All in by Sherry Stuart Berman
by Sherry Stuart Berman
for S.
All summer, on the news,
citrus-colored skies. Tiny suns
like Red Hots I could pop
in my mouth. Beautiful dust.
Deluge. My patient’s father texts me:
She’s intubated after using drugs
again, and he’ll send me a check.
How often had she said disease and
wish, smoothed her bangs
with the ringed fingers
of both hands. When I call him,
I’m skimming—as in, hard to know
or meant to find. I’m not a star,
right now, boiling an egg
is beyond me. A fork falls
and for hours I don’t notice
how blood frames my toenail.
Some days
the Amazon gods
leave poetry
on my doorstep. Hulu
and its mock heaven.
I tunnel back
to her chair, finally
stop drinking.
She won’t make it this time.
I’m a mother and scared
to feed my son. I talk to myself
in every room.
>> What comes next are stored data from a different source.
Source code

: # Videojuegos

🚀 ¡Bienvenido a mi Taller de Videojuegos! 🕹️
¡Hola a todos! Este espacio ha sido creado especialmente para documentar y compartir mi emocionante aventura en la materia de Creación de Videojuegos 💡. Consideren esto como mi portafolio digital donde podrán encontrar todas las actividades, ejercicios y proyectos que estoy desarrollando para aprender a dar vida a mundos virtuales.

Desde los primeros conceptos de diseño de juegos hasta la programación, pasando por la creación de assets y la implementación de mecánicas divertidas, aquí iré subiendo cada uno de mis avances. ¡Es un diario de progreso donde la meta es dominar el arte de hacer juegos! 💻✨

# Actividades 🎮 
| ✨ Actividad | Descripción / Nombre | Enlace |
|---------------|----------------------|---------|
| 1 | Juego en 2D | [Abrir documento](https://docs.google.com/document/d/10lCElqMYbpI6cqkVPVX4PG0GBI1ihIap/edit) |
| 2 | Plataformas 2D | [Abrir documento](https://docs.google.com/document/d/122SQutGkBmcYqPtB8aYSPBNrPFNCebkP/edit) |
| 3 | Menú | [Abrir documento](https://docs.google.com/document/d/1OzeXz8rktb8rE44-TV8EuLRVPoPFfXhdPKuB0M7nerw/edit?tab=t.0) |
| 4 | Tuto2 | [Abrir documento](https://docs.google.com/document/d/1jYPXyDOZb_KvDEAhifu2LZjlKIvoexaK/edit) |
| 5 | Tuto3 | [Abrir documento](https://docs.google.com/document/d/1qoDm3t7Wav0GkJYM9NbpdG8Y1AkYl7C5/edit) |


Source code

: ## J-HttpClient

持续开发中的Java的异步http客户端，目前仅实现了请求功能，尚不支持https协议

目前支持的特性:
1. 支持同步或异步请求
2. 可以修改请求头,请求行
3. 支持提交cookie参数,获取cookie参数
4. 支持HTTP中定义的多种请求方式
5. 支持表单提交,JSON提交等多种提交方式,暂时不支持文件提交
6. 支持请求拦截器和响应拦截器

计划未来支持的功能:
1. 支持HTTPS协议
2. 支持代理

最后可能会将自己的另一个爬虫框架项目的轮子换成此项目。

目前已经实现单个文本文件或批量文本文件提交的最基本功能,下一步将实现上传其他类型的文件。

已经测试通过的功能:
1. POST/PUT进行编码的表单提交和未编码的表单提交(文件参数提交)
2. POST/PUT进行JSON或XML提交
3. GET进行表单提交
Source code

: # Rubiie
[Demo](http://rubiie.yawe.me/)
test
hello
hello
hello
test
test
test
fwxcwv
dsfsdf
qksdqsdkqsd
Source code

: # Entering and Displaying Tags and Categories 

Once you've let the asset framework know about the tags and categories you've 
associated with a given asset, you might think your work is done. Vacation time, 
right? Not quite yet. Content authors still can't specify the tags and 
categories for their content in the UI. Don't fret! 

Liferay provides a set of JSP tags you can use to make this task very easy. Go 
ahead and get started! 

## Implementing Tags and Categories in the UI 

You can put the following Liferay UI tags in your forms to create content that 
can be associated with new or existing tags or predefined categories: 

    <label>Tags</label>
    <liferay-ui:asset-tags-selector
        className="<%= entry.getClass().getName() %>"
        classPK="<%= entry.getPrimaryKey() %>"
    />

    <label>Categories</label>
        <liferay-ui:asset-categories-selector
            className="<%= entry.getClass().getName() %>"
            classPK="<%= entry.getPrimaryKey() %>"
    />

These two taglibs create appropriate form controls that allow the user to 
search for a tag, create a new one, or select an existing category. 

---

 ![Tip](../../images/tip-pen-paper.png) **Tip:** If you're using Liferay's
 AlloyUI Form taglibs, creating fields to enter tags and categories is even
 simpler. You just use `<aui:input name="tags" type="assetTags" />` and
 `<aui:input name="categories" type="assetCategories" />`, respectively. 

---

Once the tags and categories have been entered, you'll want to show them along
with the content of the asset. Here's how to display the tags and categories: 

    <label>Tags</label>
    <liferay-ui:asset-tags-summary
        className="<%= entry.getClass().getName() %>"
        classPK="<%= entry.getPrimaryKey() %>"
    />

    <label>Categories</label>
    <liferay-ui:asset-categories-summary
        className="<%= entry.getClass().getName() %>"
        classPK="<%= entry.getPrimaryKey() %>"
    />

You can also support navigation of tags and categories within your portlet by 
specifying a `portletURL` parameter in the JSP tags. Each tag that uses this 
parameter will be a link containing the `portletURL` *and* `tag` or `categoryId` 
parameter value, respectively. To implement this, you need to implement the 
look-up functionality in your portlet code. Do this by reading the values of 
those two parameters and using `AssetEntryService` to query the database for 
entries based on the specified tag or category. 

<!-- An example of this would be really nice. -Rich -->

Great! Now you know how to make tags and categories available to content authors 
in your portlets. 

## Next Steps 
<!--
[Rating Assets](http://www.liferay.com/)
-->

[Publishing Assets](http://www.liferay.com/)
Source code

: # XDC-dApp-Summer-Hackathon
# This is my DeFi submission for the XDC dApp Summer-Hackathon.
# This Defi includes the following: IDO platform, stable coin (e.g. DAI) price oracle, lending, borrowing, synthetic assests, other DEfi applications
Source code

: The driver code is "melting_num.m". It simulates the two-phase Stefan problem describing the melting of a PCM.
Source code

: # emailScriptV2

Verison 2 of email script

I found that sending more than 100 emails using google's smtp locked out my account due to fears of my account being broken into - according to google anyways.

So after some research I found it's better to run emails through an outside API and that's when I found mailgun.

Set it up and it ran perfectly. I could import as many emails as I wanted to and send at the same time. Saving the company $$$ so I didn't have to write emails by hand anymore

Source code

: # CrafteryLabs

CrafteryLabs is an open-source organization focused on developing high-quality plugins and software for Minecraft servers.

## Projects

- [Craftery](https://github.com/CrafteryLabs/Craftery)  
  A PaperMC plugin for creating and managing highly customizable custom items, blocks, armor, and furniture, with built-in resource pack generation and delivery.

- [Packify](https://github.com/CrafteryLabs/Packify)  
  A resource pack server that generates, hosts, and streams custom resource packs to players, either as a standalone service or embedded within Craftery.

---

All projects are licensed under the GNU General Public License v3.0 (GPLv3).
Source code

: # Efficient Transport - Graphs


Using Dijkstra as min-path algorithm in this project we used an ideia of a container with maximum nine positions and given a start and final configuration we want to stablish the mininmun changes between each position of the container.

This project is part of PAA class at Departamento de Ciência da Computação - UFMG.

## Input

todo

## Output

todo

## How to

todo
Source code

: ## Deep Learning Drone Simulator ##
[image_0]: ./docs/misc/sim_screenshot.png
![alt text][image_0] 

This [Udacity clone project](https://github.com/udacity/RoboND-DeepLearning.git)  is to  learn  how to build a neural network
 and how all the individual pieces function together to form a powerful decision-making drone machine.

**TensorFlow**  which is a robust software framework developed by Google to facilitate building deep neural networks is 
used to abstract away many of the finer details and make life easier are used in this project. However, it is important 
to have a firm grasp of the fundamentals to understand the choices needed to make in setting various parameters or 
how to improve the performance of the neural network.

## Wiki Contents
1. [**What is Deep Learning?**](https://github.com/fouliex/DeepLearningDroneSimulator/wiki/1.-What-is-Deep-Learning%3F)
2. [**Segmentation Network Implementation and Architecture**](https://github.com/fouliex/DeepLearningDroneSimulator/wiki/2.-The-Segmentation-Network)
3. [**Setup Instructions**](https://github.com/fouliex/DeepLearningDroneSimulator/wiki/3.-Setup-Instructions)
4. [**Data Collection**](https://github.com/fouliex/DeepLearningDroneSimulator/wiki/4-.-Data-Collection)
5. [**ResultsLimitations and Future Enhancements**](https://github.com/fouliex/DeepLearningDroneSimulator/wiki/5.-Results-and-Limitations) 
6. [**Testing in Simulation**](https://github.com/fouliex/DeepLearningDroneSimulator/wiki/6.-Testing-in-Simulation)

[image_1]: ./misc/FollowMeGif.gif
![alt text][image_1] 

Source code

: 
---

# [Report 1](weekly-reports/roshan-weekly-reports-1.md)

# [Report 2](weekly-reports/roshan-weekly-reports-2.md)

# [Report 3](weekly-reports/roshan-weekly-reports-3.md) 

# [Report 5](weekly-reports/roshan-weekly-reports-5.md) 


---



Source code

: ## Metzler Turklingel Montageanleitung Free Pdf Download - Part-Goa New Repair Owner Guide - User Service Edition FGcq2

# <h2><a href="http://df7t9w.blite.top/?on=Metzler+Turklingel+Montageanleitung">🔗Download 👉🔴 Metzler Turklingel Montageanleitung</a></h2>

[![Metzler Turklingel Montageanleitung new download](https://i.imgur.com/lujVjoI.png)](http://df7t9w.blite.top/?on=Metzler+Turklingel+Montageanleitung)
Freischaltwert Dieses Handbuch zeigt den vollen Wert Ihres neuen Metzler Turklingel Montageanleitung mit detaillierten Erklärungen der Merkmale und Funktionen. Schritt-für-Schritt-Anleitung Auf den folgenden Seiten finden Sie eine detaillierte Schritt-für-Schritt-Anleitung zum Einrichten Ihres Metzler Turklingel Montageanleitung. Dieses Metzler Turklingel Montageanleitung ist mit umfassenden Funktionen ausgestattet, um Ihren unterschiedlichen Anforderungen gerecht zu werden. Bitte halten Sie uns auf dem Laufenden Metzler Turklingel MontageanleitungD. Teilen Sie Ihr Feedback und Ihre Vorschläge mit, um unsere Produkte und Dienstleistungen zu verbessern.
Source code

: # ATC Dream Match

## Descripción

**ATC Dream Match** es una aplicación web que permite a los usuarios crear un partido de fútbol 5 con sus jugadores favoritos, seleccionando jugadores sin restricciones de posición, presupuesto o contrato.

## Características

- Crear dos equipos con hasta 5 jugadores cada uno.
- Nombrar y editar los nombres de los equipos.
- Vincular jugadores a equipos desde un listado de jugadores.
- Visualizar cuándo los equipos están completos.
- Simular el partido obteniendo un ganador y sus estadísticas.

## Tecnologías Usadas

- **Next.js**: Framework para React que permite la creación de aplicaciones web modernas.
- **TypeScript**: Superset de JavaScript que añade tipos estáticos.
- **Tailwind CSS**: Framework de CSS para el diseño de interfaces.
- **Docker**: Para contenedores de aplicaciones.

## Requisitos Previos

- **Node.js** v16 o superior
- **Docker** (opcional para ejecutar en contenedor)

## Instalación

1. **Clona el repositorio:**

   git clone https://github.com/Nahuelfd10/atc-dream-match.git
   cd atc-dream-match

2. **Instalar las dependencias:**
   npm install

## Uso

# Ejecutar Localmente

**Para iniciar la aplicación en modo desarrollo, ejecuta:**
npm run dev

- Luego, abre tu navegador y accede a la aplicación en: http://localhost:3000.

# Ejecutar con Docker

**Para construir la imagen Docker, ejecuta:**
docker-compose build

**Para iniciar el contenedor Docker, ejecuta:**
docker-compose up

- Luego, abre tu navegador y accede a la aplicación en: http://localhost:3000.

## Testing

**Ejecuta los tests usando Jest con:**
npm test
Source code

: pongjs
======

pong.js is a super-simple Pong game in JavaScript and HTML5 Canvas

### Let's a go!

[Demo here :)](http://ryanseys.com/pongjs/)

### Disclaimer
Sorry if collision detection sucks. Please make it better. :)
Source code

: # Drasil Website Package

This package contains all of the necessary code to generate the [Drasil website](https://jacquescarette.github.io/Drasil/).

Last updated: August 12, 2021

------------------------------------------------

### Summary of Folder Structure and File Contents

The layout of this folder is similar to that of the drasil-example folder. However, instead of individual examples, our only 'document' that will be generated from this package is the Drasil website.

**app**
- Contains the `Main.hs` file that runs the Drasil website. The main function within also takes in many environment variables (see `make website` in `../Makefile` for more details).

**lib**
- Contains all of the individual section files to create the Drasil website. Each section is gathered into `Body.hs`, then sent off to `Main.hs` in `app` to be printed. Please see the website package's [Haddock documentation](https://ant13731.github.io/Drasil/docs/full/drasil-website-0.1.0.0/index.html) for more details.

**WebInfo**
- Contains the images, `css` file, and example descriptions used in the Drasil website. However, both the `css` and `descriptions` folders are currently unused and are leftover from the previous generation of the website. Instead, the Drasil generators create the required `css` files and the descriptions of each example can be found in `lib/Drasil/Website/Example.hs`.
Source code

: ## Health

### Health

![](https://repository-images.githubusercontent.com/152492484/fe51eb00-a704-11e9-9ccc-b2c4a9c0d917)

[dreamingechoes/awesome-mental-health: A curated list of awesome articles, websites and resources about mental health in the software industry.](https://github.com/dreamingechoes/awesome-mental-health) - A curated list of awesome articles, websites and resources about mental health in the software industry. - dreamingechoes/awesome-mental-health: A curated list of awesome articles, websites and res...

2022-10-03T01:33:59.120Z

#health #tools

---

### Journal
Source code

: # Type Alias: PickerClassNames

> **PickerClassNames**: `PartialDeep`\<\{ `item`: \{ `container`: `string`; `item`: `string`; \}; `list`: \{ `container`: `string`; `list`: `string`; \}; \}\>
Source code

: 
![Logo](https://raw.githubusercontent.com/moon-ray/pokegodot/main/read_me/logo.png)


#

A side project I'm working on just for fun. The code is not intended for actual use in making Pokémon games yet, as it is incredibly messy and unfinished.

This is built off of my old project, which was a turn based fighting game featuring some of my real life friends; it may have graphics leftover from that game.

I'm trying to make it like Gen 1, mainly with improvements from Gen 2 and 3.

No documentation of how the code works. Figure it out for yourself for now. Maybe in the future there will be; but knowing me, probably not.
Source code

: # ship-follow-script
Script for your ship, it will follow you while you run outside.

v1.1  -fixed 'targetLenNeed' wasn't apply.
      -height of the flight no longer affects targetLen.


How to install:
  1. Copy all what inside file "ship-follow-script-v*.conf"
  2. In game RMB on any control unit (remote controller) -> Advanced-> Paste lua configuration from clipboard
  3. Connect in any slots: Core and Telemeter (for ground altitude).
How else
to admit failure?
Trauma-bodies; pain-
bodies: I pick their hearts
out one by one, lose
my place by the end
of a session.
Intimacy that’s not.
I save a dead woman’s text.
My son needs a feast and I
don’t. I don’t.
Maybe ghosts aren’t real
but I heard a sigh in that room,
turned and said, what?
I have this child and I had this love
and I could not see her through.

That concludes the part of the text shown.